(Beginning of RECORDS FOR THIS EXERCISE)
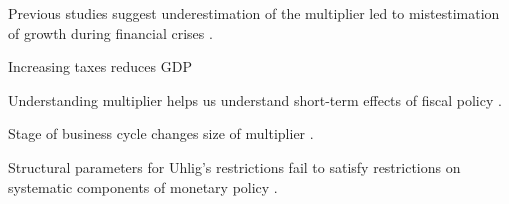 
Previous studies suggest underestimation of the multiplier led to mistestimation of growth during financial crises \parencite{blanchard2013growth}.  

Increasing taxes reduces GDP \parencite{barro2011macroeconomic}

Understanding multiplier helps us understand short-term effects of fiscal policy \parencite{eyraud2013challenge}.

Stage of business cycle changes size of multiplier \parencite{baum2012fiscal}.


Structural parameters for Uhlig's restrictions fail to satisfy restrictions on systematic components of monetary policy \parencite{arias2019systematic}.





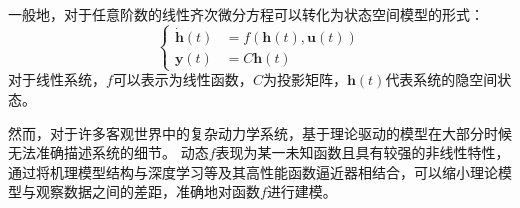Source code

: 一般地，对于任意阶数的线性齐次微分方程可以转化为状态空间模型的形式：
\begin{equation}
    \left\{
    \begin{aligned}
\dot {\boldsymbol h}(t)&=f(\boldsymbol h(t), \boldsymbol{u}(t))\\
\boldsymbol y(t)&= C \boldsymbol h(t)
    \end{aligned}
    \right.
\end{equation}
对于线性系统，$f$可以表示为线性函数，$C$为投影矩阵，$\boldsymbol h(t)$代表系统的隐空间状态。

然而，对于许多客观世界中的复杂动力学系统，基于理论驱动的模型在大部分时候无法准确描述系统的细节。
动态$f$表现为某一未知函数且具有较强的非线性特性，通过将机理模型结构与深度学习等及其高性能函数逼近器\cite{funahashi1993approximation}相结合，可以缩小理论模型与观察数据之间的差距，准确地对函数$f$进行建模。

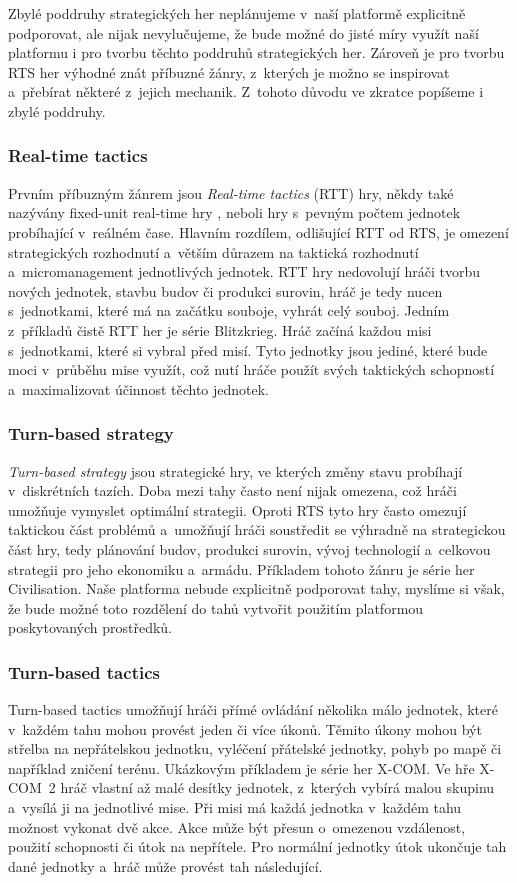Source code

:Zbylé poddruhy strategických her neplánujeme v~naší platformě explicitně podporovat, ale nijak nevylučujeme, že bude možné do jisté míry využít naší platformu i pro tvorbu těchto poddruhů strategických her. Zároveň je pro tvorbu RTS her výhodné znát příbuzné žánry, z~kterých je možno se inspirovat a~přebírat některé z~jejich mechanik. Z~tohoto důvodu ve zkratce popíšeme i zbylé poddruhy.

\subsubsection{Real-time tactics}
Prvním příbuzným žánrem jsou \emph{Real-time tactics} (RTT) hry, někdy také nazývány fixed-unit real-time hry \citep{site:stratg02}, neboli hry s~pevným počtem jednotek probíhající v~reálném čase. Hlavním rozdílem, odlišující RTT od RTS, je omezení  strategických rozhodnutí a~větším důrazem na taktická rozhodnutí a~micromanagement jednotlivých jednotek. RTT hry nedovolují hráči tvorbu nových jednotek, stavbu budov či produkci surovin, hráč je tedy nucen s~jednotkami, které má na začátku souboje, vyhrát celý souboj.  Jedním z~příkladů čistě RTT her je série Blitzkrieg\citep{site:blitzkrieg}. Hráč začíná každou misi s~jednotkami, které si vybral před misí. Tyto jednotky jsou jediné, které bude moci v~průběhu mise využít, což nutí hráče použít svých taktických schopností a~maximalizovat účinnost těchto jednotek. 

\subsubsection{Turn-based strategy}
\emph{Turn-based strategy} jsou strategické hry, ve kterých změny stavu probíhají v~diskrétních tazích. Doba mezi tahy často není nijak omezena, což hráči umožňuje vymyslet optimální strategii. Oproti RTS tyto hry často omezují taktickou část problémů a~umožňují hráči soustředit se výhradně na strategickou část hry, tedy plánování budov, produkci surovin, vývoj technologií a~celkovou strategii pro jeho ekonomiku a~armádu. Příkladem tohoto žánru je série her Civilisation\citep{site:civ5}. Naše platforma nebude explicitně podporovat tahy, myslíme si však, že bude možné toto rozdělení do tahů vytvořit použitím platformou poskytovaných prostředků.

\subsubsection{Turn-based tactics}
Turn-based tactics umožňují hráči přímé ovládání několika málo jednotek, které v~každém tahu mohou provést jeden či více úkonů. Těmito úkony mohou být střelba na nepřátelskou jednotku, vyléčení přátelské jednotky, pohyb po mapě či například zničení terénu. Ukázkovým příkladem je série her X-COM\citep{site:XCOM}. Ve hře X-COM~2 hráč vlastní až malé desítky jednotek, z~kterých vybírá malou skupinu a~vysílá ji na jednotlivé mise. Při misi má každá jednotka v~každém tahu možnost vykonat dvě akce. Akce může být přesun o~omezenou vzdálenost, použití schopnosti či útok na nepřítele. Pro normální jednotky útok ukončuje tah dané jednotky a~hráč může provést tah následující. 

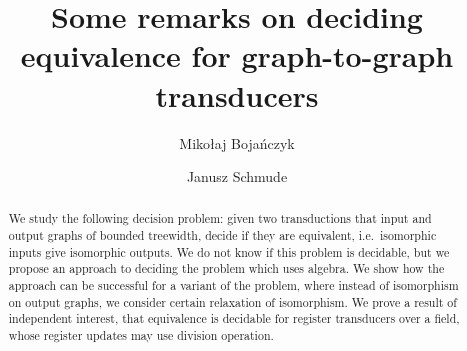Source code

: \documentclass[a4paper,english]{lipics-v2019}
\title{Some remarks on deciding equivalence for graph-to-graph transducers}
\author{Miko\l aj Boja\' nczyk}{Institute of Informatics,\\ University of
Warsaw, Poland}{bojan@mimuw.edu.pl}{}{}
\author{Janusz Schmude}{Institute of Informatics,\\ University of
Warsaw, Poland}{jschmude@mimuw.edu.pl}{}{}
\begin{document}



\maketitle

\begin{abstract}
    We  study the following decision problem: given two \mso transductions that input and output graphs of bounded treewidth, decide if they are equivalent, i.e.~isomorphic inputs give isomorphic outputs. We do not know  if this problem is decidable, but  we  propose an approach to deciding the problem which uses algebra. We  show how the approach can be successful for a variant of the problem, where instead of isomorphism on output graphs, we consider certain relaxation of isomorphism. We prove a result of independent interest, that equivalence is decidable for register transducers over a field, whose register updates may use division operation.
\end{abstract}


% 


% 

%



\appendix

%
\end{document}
(End of RECORDS FOR THIS EXERCISE)
(Beginning of RECORDS FOR THIS EXERCISE)
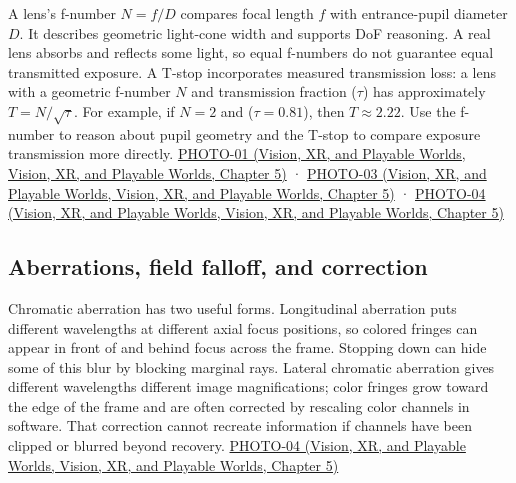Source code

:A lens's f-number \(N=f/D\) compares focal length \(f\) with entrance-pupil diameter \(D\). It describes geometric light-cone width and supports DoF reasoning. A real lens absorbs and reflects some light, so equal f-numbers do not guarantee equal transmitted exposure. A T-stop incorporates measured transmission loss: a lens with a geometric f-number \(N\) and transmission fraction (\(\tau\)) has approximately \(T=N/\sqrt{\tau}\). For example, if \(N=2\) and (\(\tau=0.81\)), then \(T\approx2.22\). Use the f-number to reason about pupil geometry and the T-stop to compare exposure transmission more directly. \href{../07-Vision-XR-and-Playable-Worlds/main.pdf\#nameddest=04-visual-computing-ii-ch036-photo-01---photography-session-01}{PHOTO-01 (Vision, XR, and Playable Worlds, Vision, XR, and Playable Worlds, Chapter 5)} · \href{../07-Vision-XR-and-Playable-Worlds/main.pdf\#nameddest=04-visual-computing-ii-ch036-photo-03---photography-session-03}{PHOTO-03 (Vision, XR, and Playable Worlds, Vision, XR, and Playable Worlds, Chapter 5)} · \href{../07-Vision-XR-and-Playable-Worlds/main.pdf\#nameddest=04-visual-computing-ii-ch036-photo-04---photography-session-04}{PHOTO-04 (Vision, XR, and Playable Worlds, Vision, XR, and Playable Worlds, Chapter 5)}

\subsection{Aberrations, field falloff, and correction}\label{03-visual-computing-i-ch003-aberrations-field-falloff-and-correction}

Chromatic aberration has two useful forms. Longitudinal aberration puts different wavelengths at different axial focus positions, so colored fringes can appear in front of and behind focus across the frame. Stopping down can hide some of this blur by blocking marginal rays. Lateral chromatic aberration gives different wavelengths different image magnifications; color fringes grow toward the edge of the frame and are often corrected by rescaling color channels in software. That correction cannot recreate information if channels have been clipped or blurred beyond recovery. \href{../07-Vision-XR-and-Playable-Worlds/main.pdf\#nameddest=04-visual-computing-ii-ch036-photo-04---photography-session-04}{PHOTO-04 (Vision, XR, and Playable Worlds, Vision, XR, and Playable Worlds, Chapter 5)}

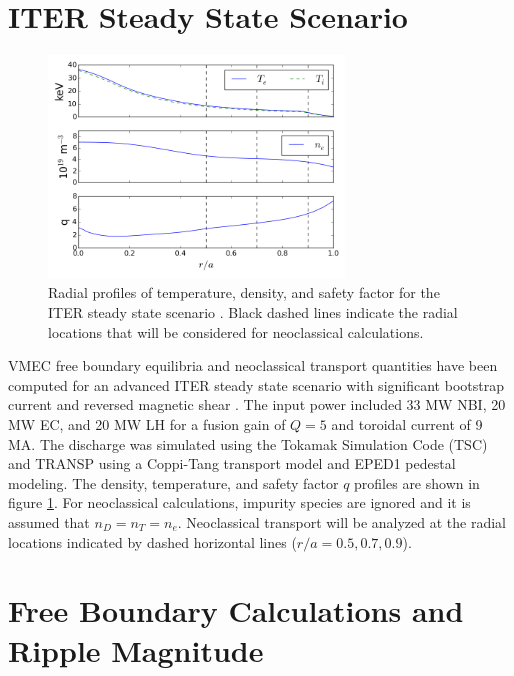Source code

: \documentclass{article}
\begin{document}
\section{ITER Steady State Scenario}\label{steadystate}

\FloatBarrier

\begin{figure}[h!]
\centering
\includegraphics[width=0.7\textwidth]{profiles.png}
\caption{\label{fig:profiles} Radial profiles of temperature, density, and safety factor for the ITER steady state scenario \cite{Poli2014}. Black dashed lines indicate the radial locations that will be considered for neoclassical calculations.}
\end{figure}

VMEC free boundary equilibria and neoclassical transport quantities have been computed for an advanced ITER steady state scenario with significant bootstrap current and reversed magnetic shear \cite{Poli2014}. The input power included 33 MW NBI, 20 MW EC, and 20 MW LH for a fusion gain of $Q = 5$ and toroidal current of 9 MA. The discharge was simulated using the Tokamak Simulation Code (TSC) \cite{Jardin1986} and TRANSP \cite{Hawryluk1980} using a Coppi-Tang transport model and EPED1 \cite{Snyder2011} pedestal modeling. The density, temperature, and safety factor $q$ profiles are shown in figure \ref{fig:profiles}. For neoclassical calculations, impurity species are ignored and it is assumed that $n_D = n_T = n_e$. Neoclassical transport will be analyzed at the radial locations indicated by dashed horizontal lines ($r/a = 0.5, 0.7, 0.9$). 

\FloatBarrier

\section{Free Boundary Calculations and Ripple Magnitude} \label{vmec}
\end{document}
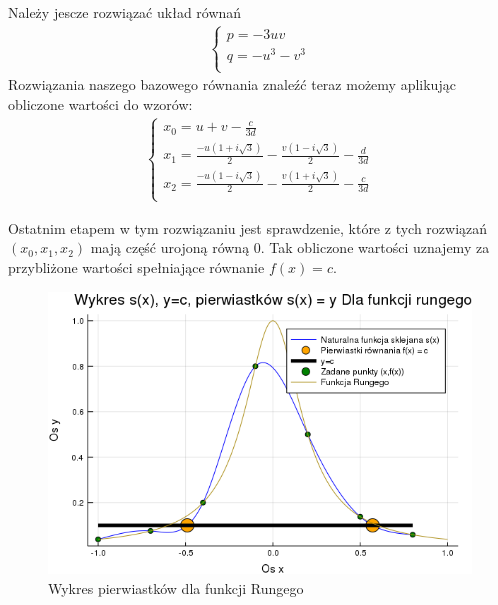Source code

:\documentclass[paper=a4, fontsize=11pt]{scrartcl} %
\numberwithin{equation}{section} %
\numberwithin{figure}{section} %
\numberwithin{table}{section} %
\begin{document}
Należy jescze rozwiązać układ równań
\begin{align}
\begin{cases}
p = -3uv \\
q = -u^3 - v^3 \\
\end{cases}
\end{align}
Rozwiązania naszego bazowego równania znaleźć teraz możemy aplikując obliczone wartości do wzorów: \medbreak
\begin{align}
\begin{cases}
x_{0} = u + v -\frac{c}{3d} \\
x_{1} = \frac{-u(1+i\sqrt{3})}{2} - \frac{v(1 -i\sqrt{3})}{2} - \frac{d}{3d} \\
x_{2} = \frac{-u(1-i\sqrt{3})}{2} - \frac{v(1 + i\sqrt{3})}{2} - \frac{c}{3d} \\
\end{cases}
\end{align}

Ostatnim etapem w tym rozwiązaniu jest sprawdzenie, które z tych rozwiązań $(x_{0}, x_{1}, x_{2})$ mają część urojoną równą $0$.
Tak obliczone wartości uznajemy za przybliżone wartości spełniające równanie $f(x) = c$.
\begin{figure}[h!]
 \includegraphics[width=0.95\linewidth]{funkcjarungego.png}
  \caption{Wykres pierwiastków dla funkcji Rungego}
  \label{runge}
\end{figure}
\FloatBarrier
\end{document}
(End of RECORDS FOR THIS EXERCISE)
Locate all lines in the listing above with the word "caption". Copy them.

\caption{\label{fig:profiles} Radial profiles of temperature, density, and safety factor for the ITER steady state scenario \cite{Poli2014}. Black dashed lines indicate the radial locations that will be considered for neoclassical calculations.}
  \caption{Wykres pierwiastków dla funkcji Rungego}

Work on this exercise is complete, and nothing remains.